* TASK TO CARRY OUT *
Although the data below contains pictures, please reproduce only its words, exactly.
GIVEN ENTRIES Block Start
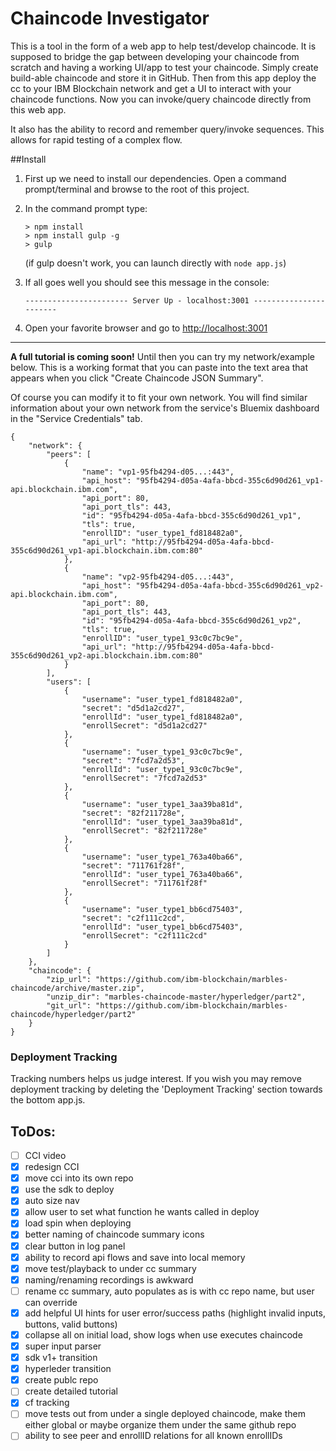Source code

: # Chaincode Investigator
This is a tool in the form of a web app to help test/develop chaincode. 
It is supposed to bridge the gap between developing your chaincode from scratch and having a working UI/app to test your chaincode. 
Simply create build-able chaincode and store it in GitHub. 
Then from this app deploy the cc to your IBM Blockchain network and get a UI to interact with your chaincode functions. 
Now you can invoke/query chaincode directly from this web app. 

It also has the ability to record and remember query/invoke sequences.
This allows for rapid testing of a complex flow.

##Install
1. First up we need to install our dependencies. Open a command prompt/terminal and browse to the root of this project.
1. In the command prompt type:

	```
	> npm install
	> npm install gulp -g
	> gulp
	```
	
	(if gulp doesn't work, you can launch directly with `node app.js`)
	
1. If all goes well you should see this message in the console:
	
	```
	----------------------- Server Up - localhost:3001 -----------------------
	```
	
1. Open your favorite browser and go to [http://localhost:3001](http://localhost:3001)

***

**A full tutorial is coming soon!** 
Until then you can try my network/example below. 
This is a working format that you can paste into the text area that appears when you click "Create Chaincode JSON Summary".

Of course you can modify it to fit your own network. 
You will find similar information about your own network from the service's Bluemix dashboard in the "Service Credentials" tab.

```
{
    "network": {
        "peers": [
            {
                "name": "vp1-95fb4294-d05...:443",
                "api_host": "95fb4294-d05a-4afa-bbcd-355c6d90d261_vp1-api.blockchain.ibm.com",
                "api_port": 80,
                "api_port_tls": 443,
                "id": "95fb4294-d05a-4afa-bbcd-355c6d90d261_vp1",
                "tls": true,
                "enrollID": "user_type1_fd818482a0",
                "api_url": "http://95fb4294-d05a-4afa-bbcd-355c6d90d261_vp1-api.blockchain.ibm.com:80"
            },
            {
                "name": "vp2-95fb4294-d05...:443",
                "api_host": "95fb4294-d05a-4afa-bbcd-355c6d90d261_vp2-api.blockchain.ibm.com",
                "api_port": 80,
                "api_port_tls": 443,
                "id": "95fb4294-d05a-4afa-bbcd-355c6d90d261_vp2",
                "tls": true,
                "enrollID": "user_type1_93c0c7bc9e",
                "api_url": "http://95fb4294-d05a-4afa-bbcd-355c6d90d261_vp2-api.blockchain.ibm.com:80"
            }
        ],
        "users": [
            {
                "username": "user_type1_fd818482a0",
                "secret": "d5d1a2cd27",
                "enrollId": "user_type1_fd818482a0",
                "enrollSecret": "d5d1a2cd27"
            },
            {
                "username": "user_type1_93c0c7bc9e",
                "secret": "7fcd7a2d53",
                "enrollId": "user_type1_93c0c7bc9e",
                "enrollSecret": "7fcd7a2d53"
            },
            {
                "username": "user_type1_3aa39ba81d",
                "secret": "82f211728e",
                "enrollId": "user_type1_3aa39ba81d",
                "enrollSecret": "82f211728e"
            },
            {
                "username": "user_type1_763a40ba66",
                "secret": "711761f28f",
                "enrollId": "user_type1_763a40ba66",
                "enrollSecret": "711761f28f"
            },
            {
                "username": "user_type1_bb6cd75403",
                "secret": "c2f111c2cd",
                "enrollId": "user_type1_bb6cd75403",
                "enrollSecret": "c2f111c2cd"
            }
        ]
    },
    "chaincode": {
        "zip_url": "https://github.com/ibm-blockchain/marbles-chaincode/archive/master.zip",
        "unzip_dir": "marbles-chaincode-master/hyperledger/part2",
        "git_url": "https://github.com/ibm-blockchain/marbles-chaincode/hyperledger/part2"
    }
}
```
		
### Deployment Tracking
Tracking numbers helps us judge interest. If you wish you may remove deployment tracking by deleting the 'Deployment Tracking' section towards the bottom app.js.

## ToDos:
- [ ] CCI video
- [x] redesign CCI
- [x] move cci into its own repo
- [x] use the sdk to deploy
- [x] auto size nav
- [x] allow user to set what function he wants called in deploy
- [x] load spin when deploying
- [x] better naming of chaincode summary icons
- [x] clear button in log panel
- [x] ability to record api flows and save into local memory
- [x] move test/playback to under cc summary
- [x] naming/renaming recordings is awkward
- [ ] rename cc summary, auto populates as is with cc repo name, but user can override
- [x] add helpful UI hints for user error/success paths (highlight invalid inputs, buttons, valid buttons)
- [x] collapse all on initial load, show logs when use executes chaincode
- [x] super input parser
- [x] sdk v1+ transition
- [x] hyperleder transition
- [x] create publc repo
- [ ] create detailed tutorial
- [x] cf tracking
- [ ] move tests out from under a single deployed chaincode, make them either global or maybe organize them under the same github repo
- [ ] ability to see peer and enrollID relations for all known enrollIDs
GIVEN ENTRIES Block End
* RESULT OF THIS TASK *
Source code

: # Chaincode Investigator
This is a tool in the form of a web app to help test/develop chaincode. 
It is supposed to bridge the gap between developing your chaincode from scratch and having a working UI/app to test your chaincode. 
Simply create build-able chaincode and store it in GitHub. 
Then from this app deploy the cc to your IBM Blockchain network and get a UI to interact with your chaincode functions. 
Now you can invoke/query chaincode directly from this web app. 

It also has the ability to record and remember query/invoke sequences.
This allows for rapid testing of a complex flow.

##Install
1. First up we need to install our dependencies. Open a command prompt/terminal and browse to the root of this project.
1. In the command prompt type:

	```
	> npm install
	> npm install gulp -g
	> gulp
	```
	
	(if gulp doesn't work, you can launch directly with `node app.js`)
	
1. If all goes well you should see this message in the console:
	
	```
	----------------------- Server Up - localhost:3001 -----------------------
	```
	
1. Open your favorite browser and go to [http://localhost:3001](http://localhost:3001)

***

**A full tutorial is coming soon!** 
Until then you can try my network/example below. 
This is a working format that you can paste into the text area that appears when you click "Create Chaincode JSON Summary".

Of course you can modify it to fit your own network. 
You will find similar information about your own network from the service's Bluemix dashboard in the "Service Credentials" tab.

```
{
    "network": {
        "peers": [
            {
                "name": "vp1-95fb4294-d05...:443",
                "api_host": "95fb4294-d05a-4afa-bbcd-355c6d90d261_vp1-api.blockchain.ibm.com",
                "api_port": 80,
                "api_port_tls": 443,
                "id": "95fb4294-d05a-4afa-bbcd-355c6d90d261_vp1",
                "tls": true,
                "enrollID": "user_type1_fd818482a0",
                "api_url": "http://95fb4294-d05a-4afa-bbcd-355c6d90d261_vp1-api.blockchain.ibm.com:80"
            },
            {
                "name": "vp2-95fb4294-d05...:443",
                "api_host": "95fb4294-d05a-4afa-bbcd-355c6d90d261_vp2-api.blockchain.ibm.com",
                "api_port": 80,
                "api_port_tls": 443,
                "id": "95fb4294-d05a-4afa-bbcd-355c6d90d261_vp2",
                "tls": true,
                "enrollID": "user_type1_93c0c7bc9e",
                "api_url": "http://95fb4294-d05a-4afa-bbcd-355c6d90d261_vp2-api.blockchain.ibm.com:80"
            }
        ],
        "users": [
            {
                "username": "user_type1_fd818482a0",
                "secret": "d5d1a2cd27",
                "enrollId": "user_type1_fd818482a0",
                "enrollSecret": "d5d1a2cd27"
            },
            {
                "username": "user_type1_93c0c7bc9e",
                "secret": "7fcd7a2d53",
                "enrollId": "user_type1_93c0c7bc9e",
                "enrollSecret": "7fcd7a2d53"
            },
            {
                "username": "user_type1_3aa39ba81d",
                "secret": "82f211728e",
                "enrollId": "user_type1_3aa39ba81d",
                "enrollSecret": "82f211728e"
            },
            {
                "username": "user_type1_763a40ba66",
                "secret": "711761f28f",
                "enrollId": "user_type1_763a40ba66",
                "enrollSecret": "711761f28f"
            },
            {
                "username": "user_type1_bb6cd75403",
                "secret": "c2f111c2cd",
                "enrollId": "user_type1_bb6cd75403",
                "enrollSecret": "c2f111c2cd"
            }
        ]
    },
    "chaincode": {
        "zip_url": "https://github.com/ibm-blockchain/marbles-chaincode/archive/master.zip",
        "unzip_dir": "marbles-chaincode-master/hyperledger/part2",
        "git_url": "https://github.com/ibm-blockchain/marbles-chaincode/hyperledger/part2"
    }
}
```
		
### Deployment Tracking
Tracking numbers helps us judge interest. If you wish you may remove deployment tracking by deleting the 'Deployment Tracking' section towards the bottom app.js.

## ToDos:
- [ ] CCI video
- [x] redesign CCI
- [x] move cci into its own repo
- [x] use the sdk to deploy
- [x] auto size nav
- [x] allow user to set what function he wants called in deploy
- [x] load spin when deploying
- [x] better naming of chaincode summary icons
- [x] clear button in log panel
- [x] ability to record api flows and save into local memory
- [x] move test/playback to under cc summary
- [x] naming/renaming recordings is awkward
- [ ] rename cc summary, auto populates as is with cc repo name, but user can override
- [x] add helpful UI hints for user error/success paths (highlight invalid inputs, buttons, valid buttons)
- [x] collapse all on initial load, show logs when use executes chaincode
- [x] super input parser
- [x] sdk v1+ transition
- [x] hyperleder transition
- [x] create publc repo
- [ ] create detailed tutorial
- [x] cf tracking
- [ ] move tests out from under a single deployed chaincode, make them either global or maybe organize them under the same github repo
- [ ] ability to see peer and enrollID relations for all known enrollIDs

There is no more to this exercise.